▶ [Description of the task] Down to the last line, reproduce the data that follows, but skip the pictures.

(Beginning of The data)

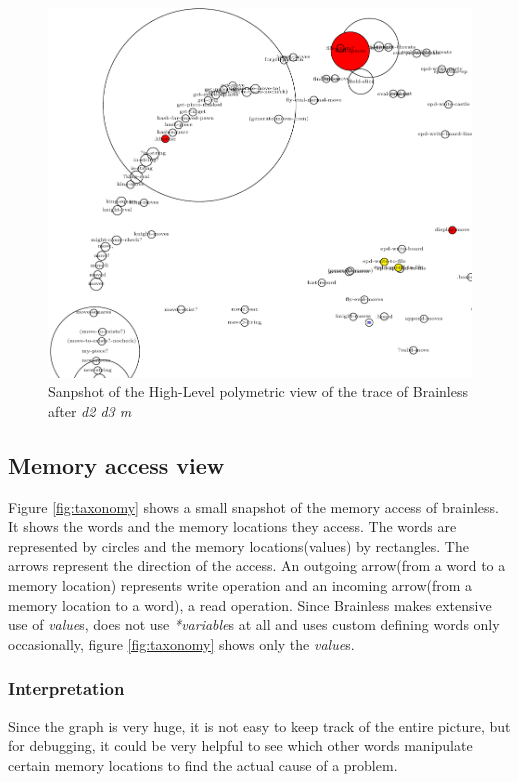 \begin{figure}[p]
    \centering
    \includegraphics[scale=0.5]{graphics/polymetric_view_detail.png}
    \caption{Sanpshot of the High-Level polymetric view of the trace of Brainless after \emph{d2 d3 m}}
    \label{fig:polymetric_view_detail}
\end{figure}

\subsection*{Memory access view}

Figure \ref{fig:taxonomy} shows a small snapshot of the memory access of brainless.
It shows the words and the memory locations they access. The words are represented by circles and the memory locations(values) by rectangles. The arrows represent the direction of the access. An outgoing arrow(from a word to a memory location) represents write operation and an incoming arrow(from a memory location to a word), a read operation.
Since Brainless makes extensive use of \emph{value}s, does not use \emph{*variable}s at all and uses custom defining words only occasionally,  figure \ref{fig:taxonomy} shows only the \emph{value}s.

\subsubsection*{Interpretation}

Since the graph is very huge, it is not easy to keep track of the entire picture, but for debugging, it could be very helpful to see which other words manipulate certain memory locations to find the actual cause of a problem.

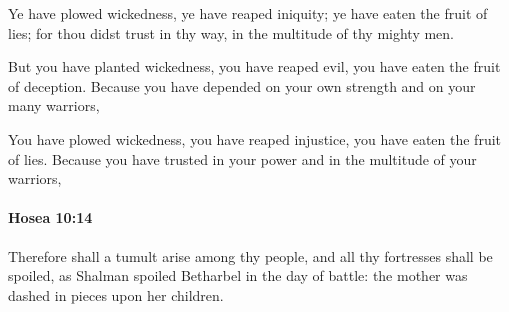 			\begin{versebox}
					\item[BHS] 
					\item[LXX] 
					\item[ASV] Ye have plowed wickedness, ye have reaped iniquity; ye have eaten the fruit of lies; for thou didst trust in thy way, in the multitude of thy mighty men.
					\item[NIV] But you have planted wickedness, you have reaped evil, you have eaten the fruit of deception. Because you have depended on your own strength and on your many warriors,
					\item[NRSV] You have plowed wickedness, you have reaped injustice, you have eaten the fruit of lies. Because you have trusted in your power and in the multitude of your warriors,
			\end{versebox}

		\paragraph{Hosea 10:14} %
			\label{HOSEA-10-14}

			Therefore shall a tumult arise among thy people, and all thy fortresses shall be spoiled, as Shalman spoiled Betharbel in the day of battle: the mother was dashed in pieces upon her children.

(End of The data)

▶ [Response]
 \begin{figure}[p]
    \centering
    \includegraphics[scale=0.5]{graphics/polymetric_view_detail.png}
    \caption{Sanpshot of the High-Level polymetric view of the trace of Brainless after \emph{d2 d3 m}}
    \label{fig:polymetric_view_detail}
\end{figure}

\subsection*{Memory access view}

Figure \ref{fig:taxonomy} shows a small snapshot of the memory access of brainless.
It shows the words and the memory locations they access. The words are represented by circles and the memory locations(values) by rectangles. The arrows represent the direction of the access. An outgoing arrow(from a word to a memory location) represents write operation and an incoming arrow(from a memory location to a word), a read operation.
Since Brainless makes extensive use of \emph{value}s, does not use \emph{*variable}s at all and uses custom defining words only occasionally,  figure \ref{fig:taxonomy} shows only the \emph{value}s.

\subsubsection*{Interpretation}

Since the graph is very huge, it is not easy to keep track of the entire picture, but for debugging, it could be very helpful to see which other words manipulate certain memory locations to find the actual cause of a problem.

 			\begin{versebox}
					\item[BHS] 
					\item[LXX] 
					\item[ASV] Ye have plowed wickedness, ye have reaped iniquity; ye have eaten the fruit of lies; for thou didst trust in thy way, in the multitude of thy mighty men.
					\item[NIV] But you have planted wickedness, you have reaped evil, you have eaten the fruit of deception. Because you have depended on your own strength and on your many warriors,
					\item[NRSV] You have plowed wickedness, you have reaped injustice, you have eaten the fruit of lies. Because you have trusted in your power and in the multitude of your warriors,
			\end{versebox}

		\paragraph{Hosea 10:14} %
			\label{HOSEA-10-14}

			Therefore shall a tumult arise among thy people, and all thy fortresses shall be spoiled, as Shalman spoiled Betharbel in the day of battle: the mother was dashed in pieces upon her children.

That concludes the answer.